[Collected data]

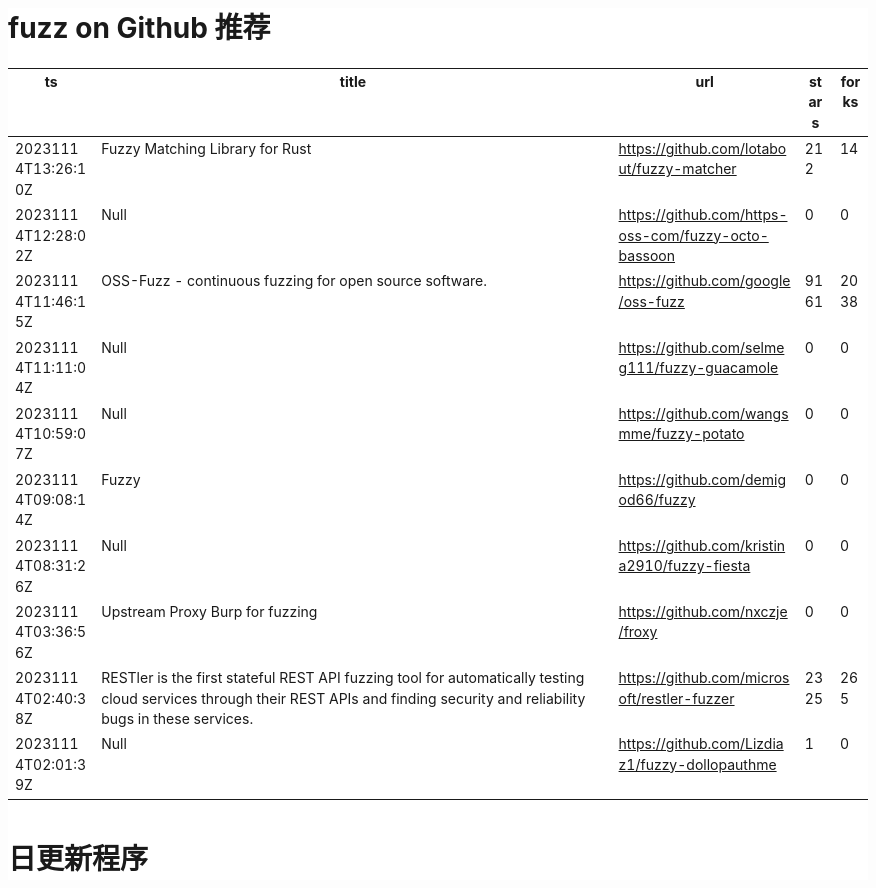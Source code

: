 
# fuzz on Github 推荐
| ts | title | url | stars | forks| 
| --- | --- | --- | --- | ---| 
| 20231114T13:26:10Z | Fuzzy Matching Library for Rust | https://github.com/lotabout/fuzzy-matcher | 212 | 14| 
| 20231114T12:28:02Z | Null | https://github.com/https-oss-com/fuzzy-octo-bassoon | 0 | 0| 
| 20231114T11:46:15Z | OSS-Fuzz - continuous fuzzing for open source software. | https://github.com/google/oss-fuzz | 9161 | 2038| 
| 20231114T11:11:04Z | Null | https://github.com/selmeg111/fuzzy-guacamole | 0 | 0| 
| 20231114T10:59:07Z | Null | https://github.com/wangsmme/fuzzy-potato | 0 | 0| 
| 20231114T09:08:14Z | Fuzzy | https://github.com/demigod66/fuzzy | 0 | 0| 
| 20231114T08:31:26Z | Null | https://github.com/kristina2910/fuzzy-fiesta | 0 | 0| 
| 20231114T03:36:56Z | Upstream Proxy Burp for fuzzing | https://github.com/nxczje/froxy | 0 | 0| 
| 20231114T02:40:38Z | RESTler is the first stateful REST API fuzzing tool for automatically testing cloud services through their REST APIs and finding security and reliability bugs in these services. | https://github.com/microsoft/restler-fuzzer | 2325 | 265| 
| 20231114T02:01:39Z | Null | https://github.com/Lizdiaz1/fuzzy-dollopauthme | 1 | 0| 



# 日更新程序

(WHAT IS EXPECTED):
Whatever pictures the entries contain, omit them, and write the rest out exactly.

(YOUR SOLUTION):
Source code

: 
# fuzz on Github 推荐
| ts | title | url | stars | forks| 
| --- | --- | --- | --- | ---| 
| 20231114T13:26:10Z | Fuzzy Matching Library for Rust | https://github.com/lotabout/fuzzy-matcher | 212 | 14| 
| 20231114T12:28:02Z | Null | https://github.com/https-oss-com/fuzzy-octo-bassoon | 0 | 0| 
| 20231114T11:46:15Z | OSS-Fuzz - continuous fuzzing for open source software. | https://github.com/google/oss-fuzz | 9161 | 2038| 
| 20231114T11:11:04Z | Null | https://github.com/selmeg111/fuzzy-guacamole | 0 | 0| 
| 20231114T10:59:07Z | Null | https://github.com/wangsmme/fuzzy-potato | 0 | 0| 
| 20231114T09:08:14Z | Fuzzy | https://github.com/demigod66/fuzzy | 0 | 0| 
| 20231114T08:31:26Z | Null | https://github.com/kristina2910/fuzzy-fiesta | 0 | 0| 
| 20231114T03:36:56Z | Upstream Proxy Burp for fuzzing | https://github.com/nxczje/froxy | 0 | 0| 
| 20231114T02:40:38Z | RESTler is the first stateful REST API fuzzing tool for automatically testing cloud services through their REST APIs and finding security and reliability bugs in these services. | https://github.com/microsoft/restler-fuzzer | 2325 | 265| 
| 20231114T02:01:39Z | Null | https://github.com/Lizdiaz1/fuzzy-dollopauthme | 1 | 0| 



# 日更新程序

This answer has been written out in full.